Nigerian Senate Rejects Bill Seeking to Review Foreign Exchange Market Regulations
In a move that has sent shockwaves through the country’s financial sector, the Nigerian Senate has rejected a bill seeking to review foreign exchange market regulations. The legislation, sponsored by Senator Sani Musa, aimed to provide for the regulation, monitoring, and supervision of transactions conducted in the foreign exchange market.
The bill, titled "The Foreign Exchange (Control And Monitoring) Bill, 2024 (SB. 353)," was read for the first time on February 20, 2024. During his lead debate, Senator Musa described the bill as an important legislation that sought to repeal the Foreign Exchange (Monitoring and Miscellaneous Provision) Act, Cap. F34, Laws of the Federation of Nigeria, 2004.

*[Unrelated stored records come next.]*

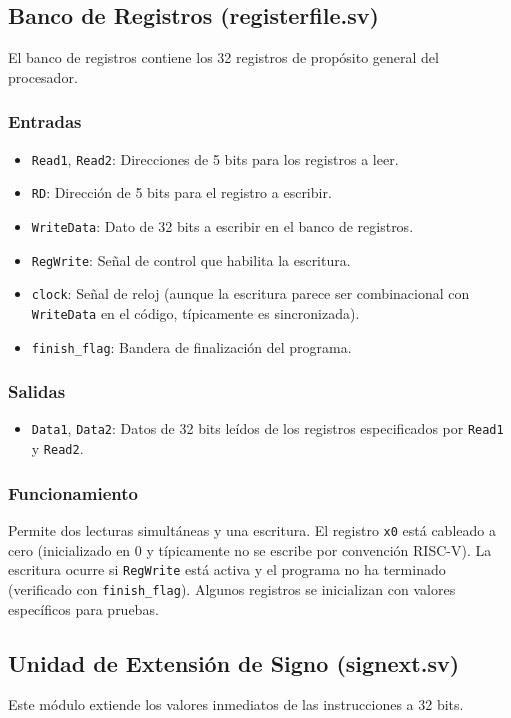 \documentclass[conference]{IEEEtran}
\begin{document}
\subsection{Banco de Registros (registerfile.sv)}
El banco de registros contiene los 32 registros de propósito general del procesador.
\subsubsection{Entradas}
\begin{itemize}
    \item \texttt{Read1}, \texttt{Read2}: Direcciones de 5 bits para los registros a leer.
    \item \texttt{RD}: Dirección de 5 bits para el registro a escribir.
    \item \texttt{WriteData}: Dato de 32 bits a escribir en el banco de registros.
    \item \texttt{RegWrite}: Señal de control que habilita la escritura.
    \item \texttt{clock}: Señal de reloj (aunque la escritura parece ser combinacional con \texttt{WriteData} en el código, típicamente es sincronizada).
    \item \texttt{finish\_flag}: Bandera de finalización del programa.
\end{itemize}
\subsubsection{Salidas}
\begin{itemize}
    \item \texttt{Data1}, \texttt{Data2}: Datos de 32 bits leídos de los registros especificados por \texttt{Read1} y \texttt{Read2}.
\end{itemize}
\subsubsection{Funcionamiento}
Permite dos lecturas simultáneas y una escritura. El registro \texttt{x0} está cableado a cero (inicializado en 0 y típicamente no se escribe por convención RISC-V). La escritura ocurre si \texttt{RegWrite} está activa y el programa no ha terminado (verificado con \texttt{finish\_flag}). Algunos registros se inicializan con valores específicos para pruebas.

\subsection{Unidad de Extensión de Signo (signext.sv)}
Este módulo extiende los valores inmediatos de las instrucciones a 32 bits.
\end{document}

The proposed law aimed to facilitate foreign transactions, maintain an equilibrium of international payments, and stabilize the value of the currency. According to Senator Musa, the bill would contribute to the sound development of the national economy and strengthen the powers of the Central Bank of Nigeria (CBN) to administer, control, and manage dealings and transactions related to foreign exchange matters.
However, many senators expressed serious reservations over the proposed law, warning that a fresh legislation seeking to monitor or control the activities of the foreign exchange market apart from what the CBN was doing could be counter-productive. Senator Adams Oshiomhole, for example, said that the bill should not proceed because it was an attempt to take over the monetary policy regulations of the CBN.
Senator Godswill Akpabio, the Senate President, also urged Senator Musa to withdraw the bill for further consultations, but the senator refused. Eventually, a voice vote was called, and the majority of federal lawmakers voted against the bill.
The rejection of the bill marks a significant setback for Senator Musa’s efforts to reform the country’s foreign exchange market regulations. The move has significant implications for the economy, as it would have given the CBN greater powers to regulate the market and stabilize the value of the currency.
In the end, it remains to be seen what the implications of the Senate’s decision will be for Nigeria’s financial sector. One thing is clear, however: the country will need to find alternative solutions to address its ongoing challenges with foreign exchange management.